Make your reply a word-for-word repeat of the records.

Data for review: Begin

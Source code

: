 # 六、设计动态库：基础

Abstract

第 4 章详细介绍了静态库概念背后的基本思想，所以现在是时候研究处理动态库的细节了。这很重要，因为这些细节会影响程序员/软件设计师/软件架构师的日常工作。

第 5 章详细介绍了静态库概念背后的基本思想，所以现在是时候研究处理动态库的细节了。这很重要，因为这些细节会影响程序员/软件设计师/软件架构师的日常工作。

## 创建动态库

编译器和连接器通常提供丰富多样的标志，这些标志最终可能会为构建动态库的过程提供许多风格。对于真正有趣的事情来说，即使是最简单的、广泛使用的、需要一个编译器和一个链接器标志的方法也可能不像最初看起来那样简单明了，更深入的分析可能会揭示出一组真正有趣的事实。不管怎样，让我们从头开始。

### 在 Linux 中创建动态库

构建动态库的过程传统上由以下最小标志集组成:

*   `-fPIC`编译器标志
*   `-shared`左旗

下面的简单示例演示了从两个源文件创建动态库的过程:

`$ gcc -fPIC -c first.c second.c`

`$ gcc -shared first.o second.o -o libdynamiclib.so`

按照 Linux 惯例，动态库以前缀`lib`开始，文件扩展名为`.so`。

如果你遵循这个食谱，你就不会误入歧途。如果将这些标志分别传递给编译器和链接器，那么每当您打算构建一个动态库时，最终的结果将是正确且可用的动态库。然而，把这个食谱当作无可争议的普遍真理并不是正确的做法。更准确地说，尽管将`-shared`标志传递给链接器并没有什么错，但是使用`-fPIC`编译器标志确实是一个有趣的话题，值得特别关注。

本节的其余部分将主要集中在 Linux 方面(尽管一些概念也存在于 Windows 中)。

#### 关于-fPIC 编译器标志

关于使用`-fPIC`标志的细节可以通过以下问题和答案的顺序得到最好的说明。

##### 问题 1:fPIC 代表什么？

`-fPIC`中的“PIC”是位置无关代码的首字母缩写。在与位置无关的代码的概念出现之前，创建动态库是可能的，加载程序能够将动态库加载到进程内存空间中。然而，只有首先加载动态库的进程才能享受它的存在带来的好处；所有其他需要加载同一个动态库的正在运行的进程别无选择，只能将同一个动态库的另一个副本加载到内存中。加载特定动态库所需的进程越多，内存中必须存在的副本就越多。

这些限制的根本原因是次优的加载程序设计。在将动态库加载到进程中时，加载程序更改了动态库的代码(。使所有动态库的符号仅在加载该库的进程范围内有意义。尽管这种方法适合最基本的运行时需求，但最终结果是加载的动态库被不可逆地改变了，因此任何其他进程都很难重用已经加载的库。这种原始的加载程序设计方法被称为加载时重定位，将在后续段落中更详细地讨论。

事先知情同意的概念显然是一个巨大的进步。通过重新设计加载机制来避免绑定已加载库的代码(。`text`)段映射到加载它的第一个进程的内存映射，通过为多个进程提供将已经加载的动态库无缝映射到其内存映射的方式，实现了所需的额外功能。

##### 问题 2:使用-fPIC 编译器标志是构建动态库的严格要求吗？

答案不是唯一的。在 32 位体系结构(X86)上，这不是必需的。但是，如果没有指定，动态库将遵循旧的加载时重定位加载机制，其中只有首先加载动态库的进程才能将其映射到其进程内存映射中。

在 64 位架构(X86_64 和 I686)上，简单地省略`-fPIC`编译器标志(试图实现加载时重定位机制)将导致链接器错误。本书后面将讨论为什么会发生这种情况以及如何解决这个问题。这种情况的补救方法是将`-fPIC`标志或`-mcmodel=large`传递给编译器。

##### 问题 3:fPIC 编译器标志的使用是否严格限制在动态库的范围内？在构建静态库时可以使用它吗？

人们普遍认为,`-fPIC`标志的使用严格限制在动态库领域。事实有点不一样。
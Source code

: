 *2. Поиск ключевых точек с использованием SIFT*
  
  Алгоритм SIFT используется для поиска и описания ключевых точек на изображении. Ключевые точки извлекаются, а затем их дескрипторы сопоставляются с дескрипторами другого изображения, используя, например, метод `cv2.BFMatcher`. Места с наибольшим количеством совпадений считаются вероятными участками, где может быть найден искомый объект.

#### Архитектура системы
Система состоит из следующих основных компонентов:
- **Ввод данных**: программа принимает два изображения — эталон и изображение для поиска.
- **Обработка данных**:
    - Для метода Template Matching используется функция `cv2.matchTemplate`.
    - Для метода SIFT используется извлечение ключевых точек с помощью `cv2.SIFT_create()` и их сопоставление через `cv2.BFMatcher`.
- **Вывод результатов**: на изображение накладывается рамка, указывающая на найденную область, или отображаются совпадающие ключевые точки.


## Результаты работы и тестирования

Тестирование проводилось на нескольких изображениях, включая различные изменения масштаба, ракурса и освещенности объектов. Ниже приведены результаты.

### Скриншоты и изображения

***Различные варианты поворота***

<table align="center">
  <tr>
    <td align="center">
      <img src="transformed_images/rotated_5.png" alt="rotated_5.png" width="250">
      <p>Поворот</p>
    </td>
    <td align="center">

Data for review: End

[Written solution]
Source code

: # 六、设计动态库：基础

Abstract

第 4 章详细介绍了静态库概念背后的基本思想，所以现在是时候研究处理动态库的细节了。这很重要，因为这些细节会影响程序员/软件设计师/软件架构师的日常工作。

第 5 章详细介绍了静态库概念背后的基本思想，所以现在是时候研究处理动态库的细节了。这很重要，因为这些细节会影响程序员/软件设计师/软件架构师的日常工作。

## 创建动态库

编译器和连接器通常提供丰富多样的标志，这些标志最终可能会为构建动态库的过程提供许多风格。对于真正有趣的事情来说，即使是最简单的、广泛使用的、需要一个编译器和一个链接器标志的方法也可能不像最初看起来那样简单明了，更深入的分析可能会揭示出一组真正有趣的事实。不管怎样，让我们从头开始。

### 在 Linux 中创建动态库

构建动态库的过程传统上由以下最小标志集组成:

*   `-fPIC`编译器标志
*   `-shared`左旗

下面的简单示例演示了从两个源文件创建动态库的过程:

`$ gcc -fPIC -c first.c second.c`

`$ gcc -shared first.o second.o -o libdynamiclib.so`

按照 Linux 惯例，动态库以前缀`lib`开始，文件扩展名为`.so`。

如果你遵循这个食谱，你就不会误入歧途。如果将这些标志分别传递给编译器和链接器，那么每当您打算构建一个动态库时，最终的结果将是正确且可用的动态库。然而，把这个食谱当作无可争议的普遍真理并不是正确的做法。更准确地说，尽管将`-shared`标志传递给链接器并没有什么错，但是使用`-fPIC`编译器标志确实是一个有趣的话题，值得特别关注。

本节的其余部分将主要集中在 Linux 方面(尽管一些概念也存在于 Windows 中)。

#### 关于-fPIC 编译器标志

关于使用`-fPIC`标志的细节可以通过以下问题和答案的顺序得到最好的说明。

##### 问题 1:fPIC 代表什么？

`-fPIC`中的“PIC”是位置无关代码的首字母缩写。在与位置无关的代码的概念出现之前，创建动态库是可能的，加载程序能够将动态库加载到进程内存空间中。然而，只有首先加载动态库的进程才能享受它的存在带来的好处；所有其他需要加载同一个动态库的正在运行的进程别无选择，只能将同一个动态库的另一个副本加载到内存中。加载特定动态库所需的进程越多，内存中必须存在的副本就越多。

这些限制的根本原因是次优的加载程序设计。在将动态库加载到进程中时，加载程序更改了动态库的代码(。使所有动态库的符号仅在加载该库的进程范围内有意义。尽管这种方法适合最基本的运行时需求，但最终结果是加载的动态库被不可逆地改变了，因此任何其他进程都很难重用已经加载的库。这种原始的加载程序设计方法被称为加载时重定位，将在后续段落中更详细地讨论。

事先知情同意的概念显然是一个巨大的进步。通过重新设计加载机制来避免绑定已加载库的代码(。`text`)段映射到加载它的第一个进程的内存映射，通过为多个进程提供将已经加载的动态库无缝映射到其内存映射的方式，实现了所需的额外功能。

##### 问题 2:使用-fPIC 编译器标志是构建动态库的严格要求吗？

答案不是唯一的。在 32 位体系结构(X86)上，这不是必需的。但是，如果没有指定，动态库将遵循旧的加载时重定位加载机制，其中只有首先加载动态库的进程才能将其映射到其进程内存映射中。

在 64 位架构(X86_64 和 I686)上，简单地省略`-fPIC`编译器标志(试图实现加载时重定位机制)将导致链接器错误。本书后面将讨论为什么会发生这种情况以及如何解决这个问题。这种情况的补救方法是将`-fPIC`标志或`-mcmodel=large`传递给编译器。

##### 问题 3:fPIC 编译器标志的使用是否严格限制在动态库的范围内？在构建静态库时可以使用它吗？

人们普遍认为,`-fPIC`标志的使用严格限制在动态库领域。事实有点不一样。
Source code

: *2. Поиск ключевых точек с использованием SIFT*
  
  Алгоритм SIFT используется для поиска и описания ключевых точек на изображении. Ключевые точки извлекаются, а затем их дескрипторы сопоставляются с дескрипторами другого изображения, используя, например, метод `cv2.BFMatcher`. Места с наибольшим количеством совпадений считаются вероятными участками, где может быть найден искомый объект.

#### Архитектура системы
Система состоит из следующих основных компонентов:
- **Ввод данных**: программа принимает два изображения — эталон и изображение для поиска.
- **Обработка данных**:
    - Для метода Template Matching используется функция `cv2.matchTemplate`.
    - Для метода SIFT используется извлечение ключевых точек с помощью `cv2.SIFT_create()` и их сопоставление через `cv2.BFMatcher`.
- **Вывод результатов**: на изображение накладывается рамка, указывающая на найденную область, или отображаются совпадающие ключевые точки.


## Результаты работы и тестирования

Тестирование проводилось на нескольких изображениях, включая различные изменения масштаба, ракурса и освещенности объектов. Ниже приведены результаты.

### Скриншоты и изображения

***Различные варианты поворота***

<table align="center">
  <tr>
    <td align="center">
      <img src="transformed_images/rotated_5.png" alt="rotated_5.png" width="250">
      <p>Поворот</p>
    </td>
    <td align="center">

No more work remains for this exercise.